Exercise: Only lines holding the word "vite" are wanted. Copy them from the listing below.

Data:
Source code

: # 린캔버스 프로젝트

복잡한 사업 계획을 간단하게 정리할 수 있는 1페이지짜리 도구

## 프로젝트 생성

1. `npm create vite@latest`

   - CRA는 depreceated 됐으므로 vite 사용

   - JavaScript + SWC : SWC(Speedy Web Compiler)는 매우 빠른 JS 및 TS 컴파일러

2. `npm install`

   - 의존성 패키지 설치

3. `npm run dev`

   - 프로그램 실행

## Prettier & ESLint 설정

Task solution:
1. `npm create vite@latest`
   - CRA는 depreceated 됐으므로 vite 사용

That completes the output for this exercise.